It’s Not What You Do, It’s How You Do It. (OPINION)

Programming and training have been talked about to a high degree. People are dropping programming left and right and following different coaches, athletes, brands and sites. If there’s a certain flavor you’re after, you can find a program for it. I say this not to bash or discredit any program, or even to lift another (Full disclosure: As most of you know I’m a coach for Brute Strength.) but just to share my thoughts.
The thing is, training is more simple than you realize. There are coaches out there who will lead you to believe there is an exact formula or a specific method that will get you to the CrossFit Games. This is not true.

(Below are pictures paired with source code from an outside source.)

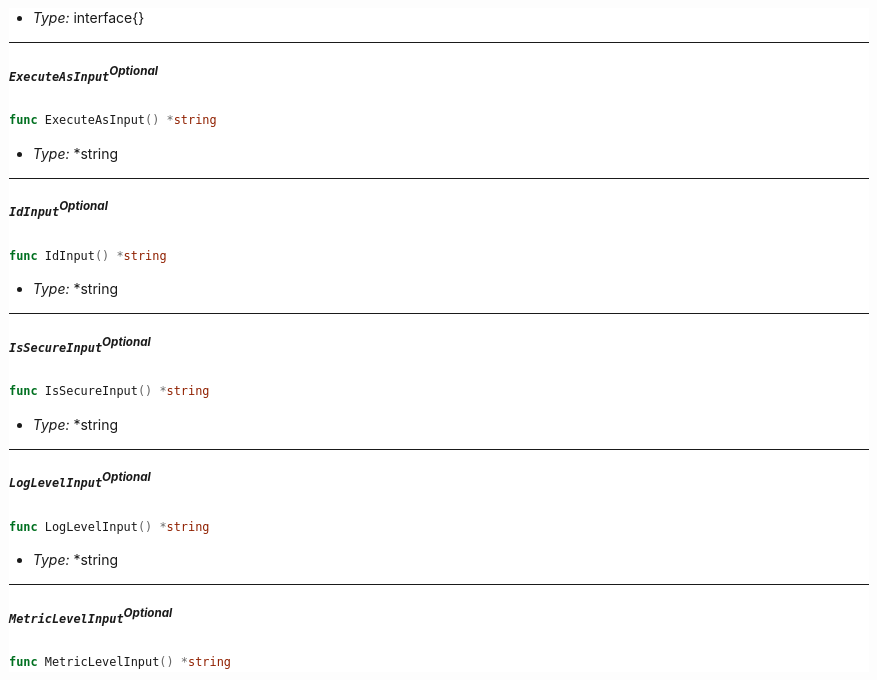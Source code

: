 - *Type:* interface{}

---

##### `ExecuteAsInput`<sup>Optional</sup> <a name="ExecuteAsInput" id="@cdktf/provider-snowflake.procedureSql.ProcedureSql.property.executeAsInput"></a>

```go
func ExecuteAsInput() *string
```

- *Type:* *string

---

##### `IdInput`<sup>Optional</sup> <a name="IdInput" id="@cdktf/provider-snowflake.procedureSql.ProcedureSql.property.idInput"></a>

```go
func IdInput() *string
```

- *Type:* *string

---

##### `IsSecureInput`<sup>Optional</sup> <a name="IsSecureInput" id="@cdktf/provider-snowflake.procedureSql.ProcedureSql.property.isSecureInput"></a>

```go
func IsSecureInput() *string
```

- *Type:* *string

---

##### `LogLevelInput`<sup>Optional</sup> <a name="LogLevelInput" id="@cdktf/provider-snowflake.procedureSql.ProcedureSql.property.logLevelInput"></a>

```go
func LogLevelInput() *string
```

- *Type:* *string

---

##### `MetricLevelInput`<sup>Optional</sup> <a name="MetricLevelInput" id="@cdktf/provider-snowflake.procedureSql.ProcedureSql.property.metricLevelInput"></a>

```go
func MetricLevelInput() *string
```
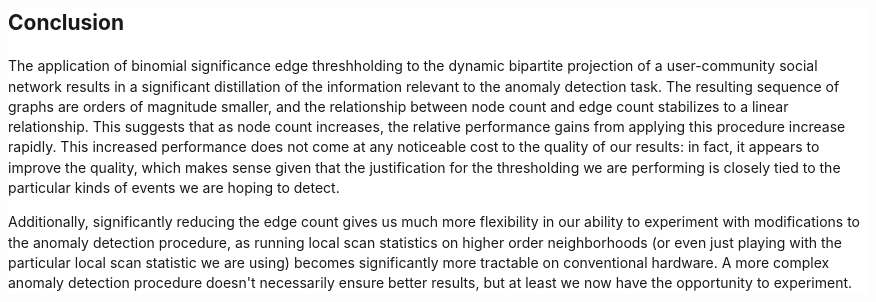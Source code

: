 ## Conclusion

The application of binomial significance edge threshholding to the dynamic bipartite projection of a user-community social network results in a significant distillation of the information relevant to the anomaly detection task. The resulting sequence of graphs are orders of magnitude smaller, and the relationship between node count and edge count stabilizes to a linear relationship. This suggests that as node count increases, the relative performance gains from applying this procedure increase rapidly. This increased performance does not come at any noticeable cost to the quality of our results: in fact, it appears to improve the quality, which makes sense given that the justification for the thresholding we are performing is closely tied to the particular kinds of events we are hoping to detect. 

Additionally, significantly reducing the edge count gives us much more flexibility in our ability to experiment with modifications to the anomaly detection procedure, as running local scan statistics on higher order neighborhoods (or even just playing with the particular local scan statistic we are using) becomes significantly more tractable on conventional hardware. A more complex anomaly detection procedure doesn't necessarily ensure better results, but at least we now have the opportunity to experiment.

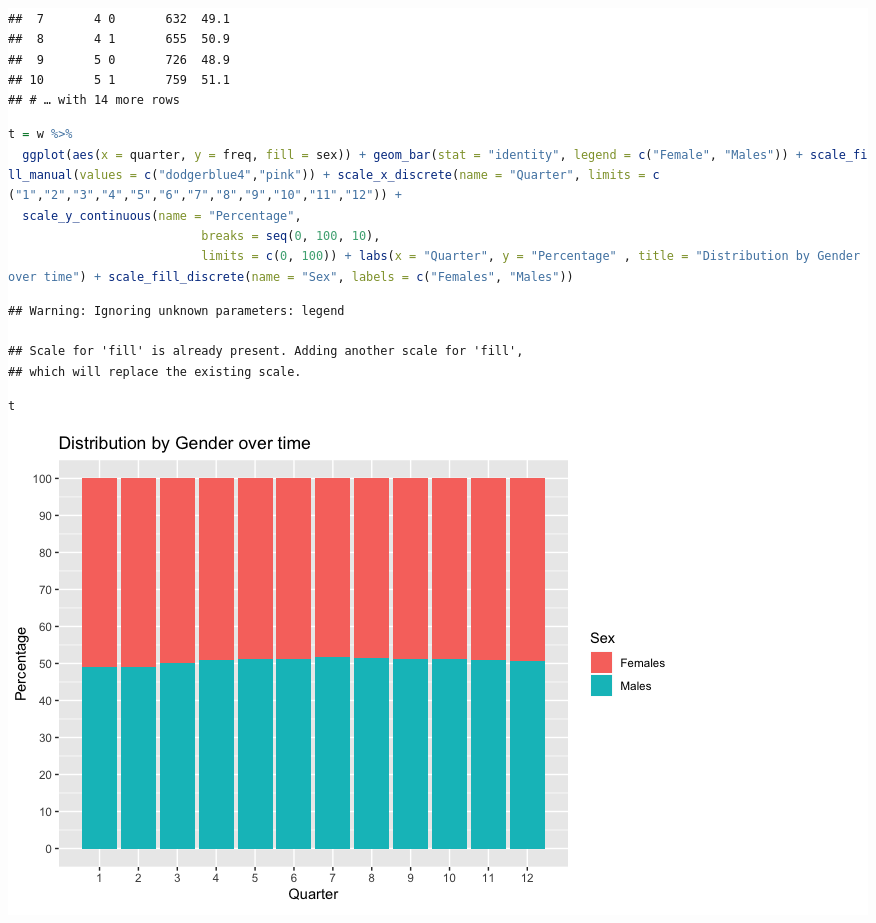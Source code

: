     ##  7       4 0       632  49.1
    ##  8       4 1       655  50.9
    ##  9       5 0       726  48.9
    ## 10       5 1       759  51.1
    ## # … with 14 more rows

``` r
t = w %>%
  ggplot(aes(x = quarter, y = freq, fill = sex)) + geom_bar(stat = "identity", legend = c("Female", "Males")) + scale_fill_manual(values = c("dodgerblue4","pink")) + scale_x_discrete(name = "Quarter", limits = c("1","2","3","4","5","6","7","8","9","10","11","12")) + 
  scale_y_continuous(name = "Percentage",
                           breaks = seq(0, 100, 10),
                           limits = c(0, 100)) + labs(x = "Quarter", y = "Percentage" , title = "Distribution by Gender over time") + scale_fill_discrete(name = "Sex", labels = c("Females", "Males"))
```

    ## Warning: Ignoring unknown parameters: legend

    ## Scale for 'fill' is already present. Adding another scale for 'fill',
    ## which will replace the existing scale.

``` r
t
```

![](practice_exercise_files/figure-gfm/unnamed-chunk-39-1.png)
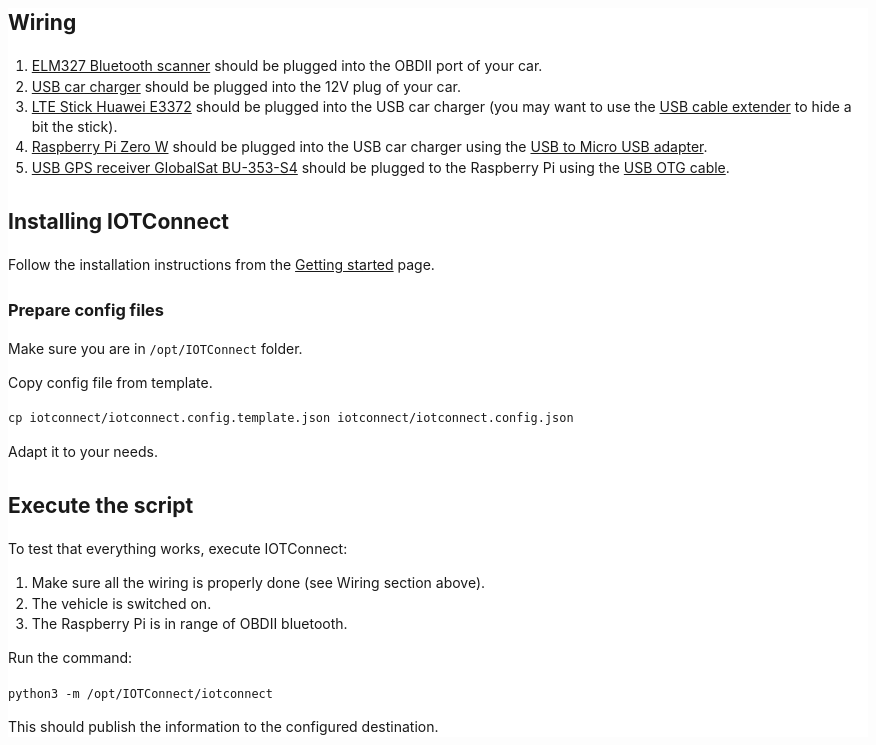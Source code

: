 ## Wiring

1.  [ELM327 Bluetooth scanner](https://www.amazon.es/Bluetooth-Scanner-Diagn%C3%B3stico-Wireless-Mercedes/dp/B079HS1LWB/ref=sr_1_15?__mk_es_ES=%C3%85M%C3%85%C5%BD%C3%95%C3%91&dchild=1&keywords=ELM327&qid=1593189429&s=electronics&sr=1-15) should be plugged into the OBDII port of your car.
2.  [USB car charger](https://www.amazon.es/gp/product/B01HYZ8QPO/ref=ppx_yo_dt_b_search_asin_title?ie=UTF8&psc=1) should be plugged into the 12V plug of your car.
3.  [LTE Stick Huawei E3372](https://www.amazon.es/Huawei-USB-Stick-E3372-Inal%C3%A1mbrica/dp/B013UURTL4/ref=sr_1_2?__mk_es_ES=%C3%85M%C3%85%C5%BD%C3%95%C3%91&dchild=1&keywords=LTE+Stick+Huawei+E3372&qid=1593188977&s=electronics&sr=1-2) should be plugged into the USB car charger (you may want to use the [USB cable extender](https://www.amazon.es/Cable-SODIAL-enchufe-extnsion-conector/dp/B01EIYCERU/ref=sr_1_25?__mk_es_ES=%C3%85M%C3%85%C5%BD%C3%95%C3%91&dchild=1&keywords=alargador+USB&qid=1593189217&s=electronics&sr=1-25) to hide a bit the stick).
4.  [Raspberry Pi Zero W](https://www.amazon.es/Raspberry-Pi-Zero-wh/dp/B07BHMRTTY/ref=sr_1_5?__mk_es_ES=%C3%85M%C3%85%C5%BD%C3%95%C3%91&dchild=1&keywords=Raspberry+Pi+Zero+W&qid=1593189037&s=electronics&sr=1-5) should be plugged into the USB car charger using the [USB to Micro USB adapter](https://www.amazon.es/gp/product/B003YKX6WM/ref=ppx_yo_dt_b_asin_title_o02_s00?ie=UTF8&psc=1).
5.  [USB GPS receiver GlobalSat BU-353-S4](https://www.amazon.es/GlobalSat-BU-353-S4-Receptor-SiRF-Star/dp/B008200LHW/ref=sr_1_2?__mk_es_ES=%C3%85M%C3%85%C5%BD%C3%95%C3%91&crid=2ENXQ7W8O8JQE) should be plugged to the Raspberry Pi using the [USB OTG cable](https://www.amazon.es/UGREEN-10396P-Hembra-Tel%C3%A9fono-Paquete/dp/B00N9S9Z0G/ref=sr_1_3?__mk_es_ES=%C3%85M%C3%85%C5%BD%C3%95%C3%91&dchild=1&keywords=usb+female+to+micro+usb&qid=1593628139&s=computers&sr=1-3).

## Installing IOTConnect

Follow the installation instructions from the [Getting started](GettingStarted.md#installation) page.

### Prepare config files

Make sure you are in `/opt/IOTConnect` folder.

Copy config file from template.
```
cp iotconnect/iotconnect.config.template.json iotconnect/iotconnect.config.json
```

Adapt it to your needs.

## Execute the script

To test that everything works, execute IOTConnect:

1.  Make sure all the wiring is properly done (see Wiring section above).
2.  The vehicle is switched on.
3.  The Raspberry Pi is in range of OBDII bluetooth.

Run the command:
```
python3 -m /opt/IOTConnect/iotconnect
```

This should publish the information to the configured destination.
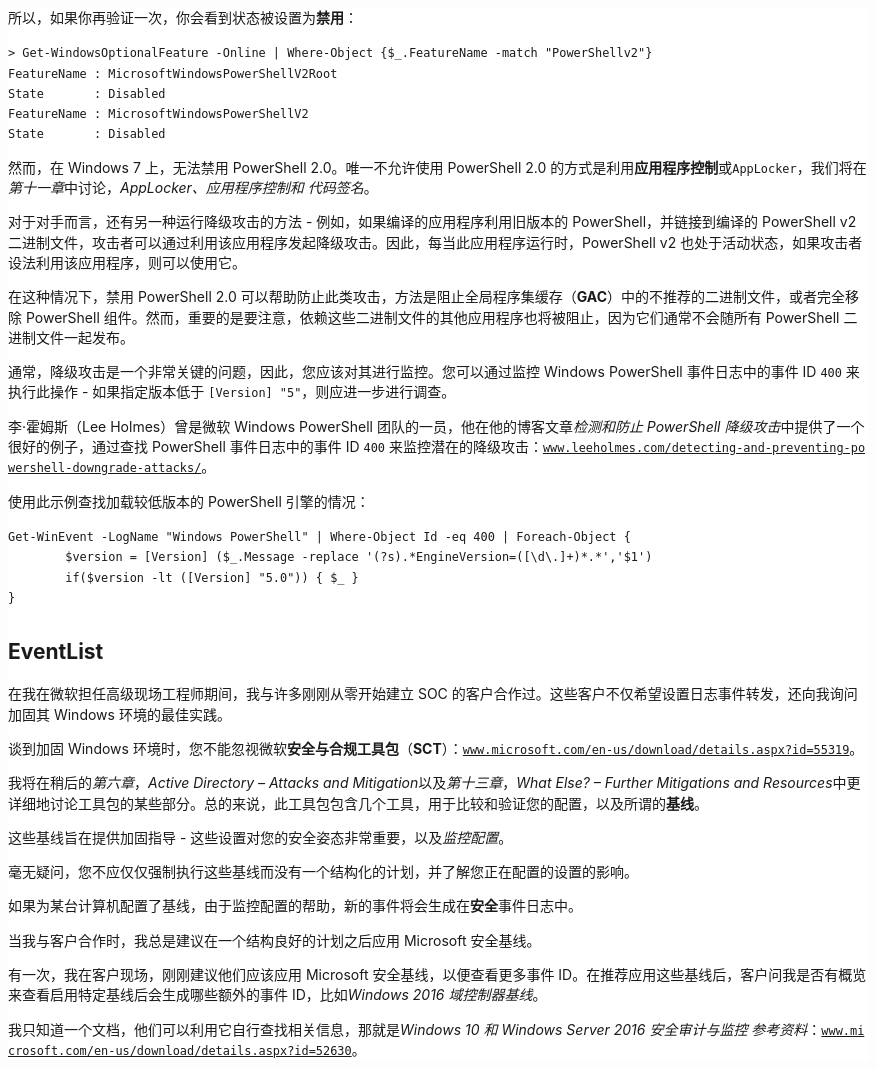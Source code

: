 所以，如果你再验证一次，你会看到状态被设置为**禁用**：

```
> Get-WindowsOptionalFeature -Online | Where-Object {$_.FeatureName -match "PowerShellv2"}
FeatureName : MicrosoftWindowsPowerShellV2Root
State       : Disabled
FeatureName : MicrosoftWindowsPowerShellV2
State       : Disabled
```

然而，在 Windows 7 上，无法禁用 PowerShell 2.0。唯一不允许使用 PowerShell 2.0 的方式是利用**应用程序控制**或`AppLocker`，我们将在*第十一章*中讨论，*AppLocker、应用程序控制和* *代码签名*。

对于对手而言，还有另一种运行降级攻击的方法 - 例如，如果编译的应用程序利用旧版本的 PowerShell，并链接到编译的 PowerShell v2 二进制文件，攻击者可以通过利用该应用程序发起降级攻击。因此，每当此应用程序运行时，PowerShell v2 也处于活动状态，如果攻击者设法利用该应用程序，则可以使用它。

在这种情况下，禁用 PowerShell 2.0 可以帮助防止此类攻击，方法是阻止全局程序集缓存（**GAC**）中的不推荐的二进制文件，或者完全移除 PowerShell 组件。然而，重要的是要注意，依赖这些二进制文件的其他应用程序也将被阻止，因为它们通常不会随所有 PowerShell 二进制文件一起发布。

通常，降级攻击是一个非常关键的问题，因此，您应该对其进行监控。您可以通过监控 Windows PowerShell 事件日志中的事件 ID `400` 来执行此操作 - 如果指定版本低于 `[Version] "5"`，则应进一步进行调查。

李·霍姆斯（Lee Holmes）曾是微软 Windows PowerShell 团队的一员，他在他的博客文章*检测和防止 PowerShell 降级攻击*中提供了一个很好的例子，通过查找 PowerShell 事件日志中的事件 ID `400` 来监控潜在的降级攻击：[`www.leeholmes.com/detecting-and-preventing-powershell-downgrade-attacks/`](https://www.leeholmes.com/detecting-and-preventing-powershell-downgrade-attacks/)。

使用此示例查找加载较低版本的 PowerShell 引擎的情况：

```
Get-WinEvent -LogName "Windows PowerShell" | Where-Object Id -eq 400 | Foreach-Object {
        $version = [Version] ($_.Message -replace '(?s).*EngineVersion=([\d\.]+)*.*','$1')
        if($version -lt ([Version] "5.0")) { $_ }
}
```

## EventList

在我在微软担任高级现场工程师期间，我与许多刚刚从零开始建立 SOC 的客户合作过。这些客户不仅希望设置日志事件转发，还向我询问加固其 Windows 环境的最佳实践。

谈到加固 Windows 环境时，您不能忽视微软**安全与合规工具包**（**SCT**）：[`www.microsoft.com/en-us/download/details.aspx?id=55319`](https://www.microsoft.com/en-us/download/details.aspx?id=55319)。

我将在稍后的*第六章*，*Active Directory – Attacks and Mitigation*以及*第十三章*，*What Else? – Further Mitigations and Resources*中更详细地讨论工具包的某些部分。总的来说，此工具包包含几个工具，用于比较和验证您的配置，以及所谓的**基线**。

这些基线旨在提供加固指导 - 这些设置对您的安全姿态非常重要，以及*监控配置*。

毫无疑问，您不应仅仅强制执行这些基线而没有一个结构化的计划，并了解您正在配置的设置的影响。

如果为某台计算机配置了基线，由于监控配置的帮助，新的事件将会生成在**安全**事件日志中。

当我与客户合作时，我总是建议在一个结构良好的计划之后应用 Microsoft 安全基线。

有一次，我在客户现场，刚刚建议他们应该应用 Microsoft 安全基线，以便查看更多事件 ID。在推荐应用这些基线后，客户问我是否有概览来查看启用特定基线后会生成哪些额外的事件 ID，比如*Windows 2016 域控制器基线*。

我只知道一个文档，他们可以利用它自行查找相关信息，那就是*Windows 10 和 Windows Server 2016 安全审计与监控* *参考资料*：[`www.microsoft.com/en-us/download/details.aspx?id=52630`](https://www.microsoft.com/en-us/download/details.aspx?id=52630)。
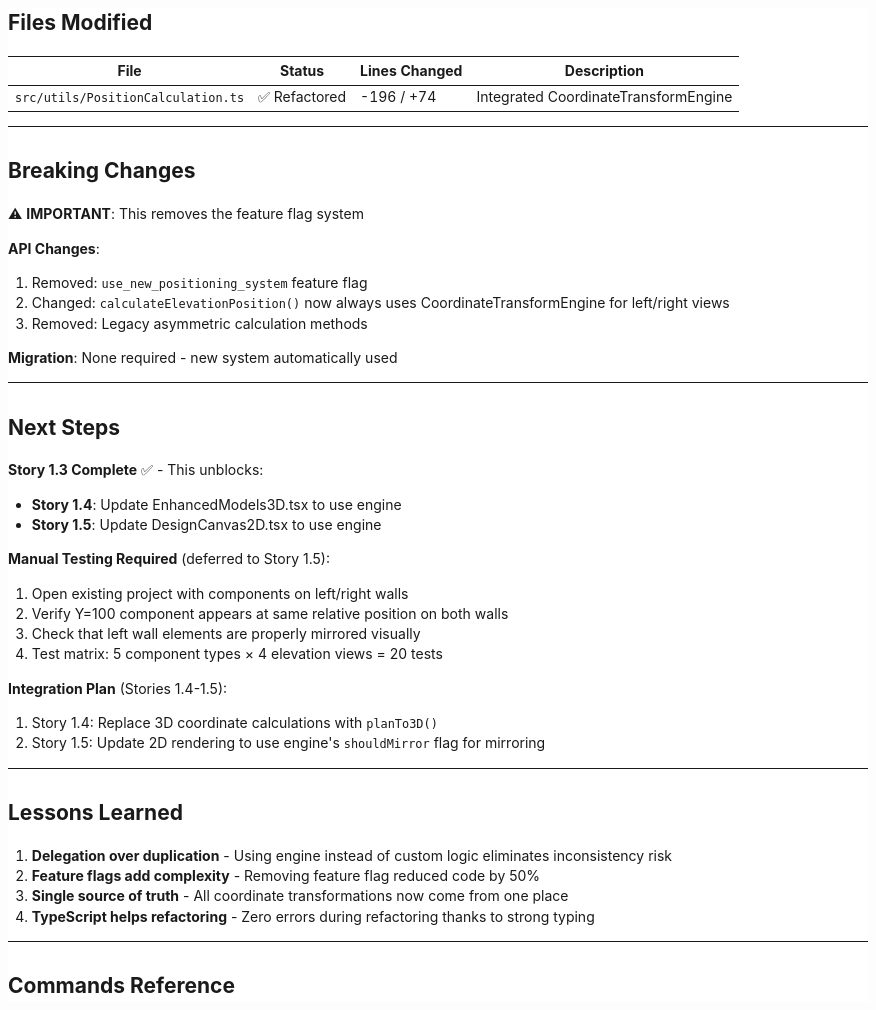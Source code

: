 
## Files Modified

| File | Status | Lines Changed | Description |
|------|--------|---------------|-------------|
| `src/utils/PositionCalculation.ts` | ✅ Refactored | -196 / +74 | Integrated CoordinateTransformEngine |

---

## Breaking Changes

⚠️ **IMPORTANT**: This removes the feature flag system

**API Changes**:
1. Removed: `use_new_positioning_system` feature flag
2. Changed: `calculateElevationPosition()` now always uses CoordinateTransformEngine for left/right views
3. Removed: Legacy asymmetric calculation methods

**Migration**: None required - new system automatically used

---

## Next Steps

**Story 1.3 Complete** ✅ - This unblocks:
- **Story 1.4**: Update EnhancedModels3D.tsx to use engine
- **Story 1.5**: Update DesignCanvas2D.tsx to use engine

**Manual Testing Required** (deferred to Story 1.5):
1. Open existing project with components on left/right walls
2. Verify Y=100 component appears at same relative position on both walls
3. Check that left wall elements are properly mirrored visually
4. Test matrix: 5 component types × 4 elevation views = 20 tests

**Integration Plan** (Stories 1.4-1.5):
1. Story 1.4: Replace 3D coordinate calculations with `planTo3D()`
2. Story 1.5: Update 2D rendering to use engine's `shouldMirror` flag for mirroring

---

## Lessons Learned

1. **Delegation over duplication** - Using engine instead of custom logic eliminates inconsistency risk
2. **Feature flags add complexity** - Removing feature flag reduced code by 50%
3. **Single source of truth** - All coordinate transformations now come from one place
4. **TypeScript helps refactoring** - Zero errors during refactoring thanks to strong typing

---

## Commands Reference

Here is what works: to do constantly varied, functional movements, executed at varied intensities while focusing on the basic foundational skill sets that others overlook and moving like a professional. As you do these things, weaknesses will become apparent and as you find them, obsess over them until there are no longer any weaknesses.
Also, when you are not in the gym put fuel in your body that meets the demands of your training and spurs recovery. Understand that at home is where the hardest work must happen to train well all year. We’re running a marathon here, not a sprint.
This works because the magic isn’t in what you do. The magic is in how you do it. Fitzgerald, Khalipa, Salo, Holmberg, Froning, Smith, Fraser (If you don’t know who each of these men are, you don’t know the sport, stop here and go study.) could each release a training program listing exactly what they did to win the title of Fittest on Earth, yet you’d never beat them.
They could provide you with all the info on their diet, their sleep, their rest intervals, their recovery protocols, their favorite workout music, warm up, supplements and clothing line and it simply would not matter. Why?
Because it’s not what you do, it’s how you do it.
If I have the opportunity to help mold and shape an athlete’s mind and character and yet never get to program one single workout for them all year, I could still influence them. I say this to point out how important your mind and character are in this sport and in life. Even on the best program, a soft-minded, driven by emotion athlete will quit, find a way “out”, and not seek growth in times of duress.
But even on the worst program a mature, hungry, growth-minded logical athlete will have a chance to succeed on the world stage. A champion sees progress in struggle and in failure, and not an ounce of it is influenced by their selection of movements, rep schemes or rest intervals.
Following someone else to a “T” will not get you what you want. Having a team of the best specialists in the world won’t cut it. But when you have a fire inside burning so bright that a light emits from your soul, you can have it.
When you have bravery to find weakness and face it, you can have it.
When you own each and every action you take, you can have it.
And when you can fully commit to a purpose or a task unapologetically, with no fear of the consequence, you can have it.
Because this isn’t about just fitness, this is about how you achieve anything, and it’s not what you do, it’s how you do it.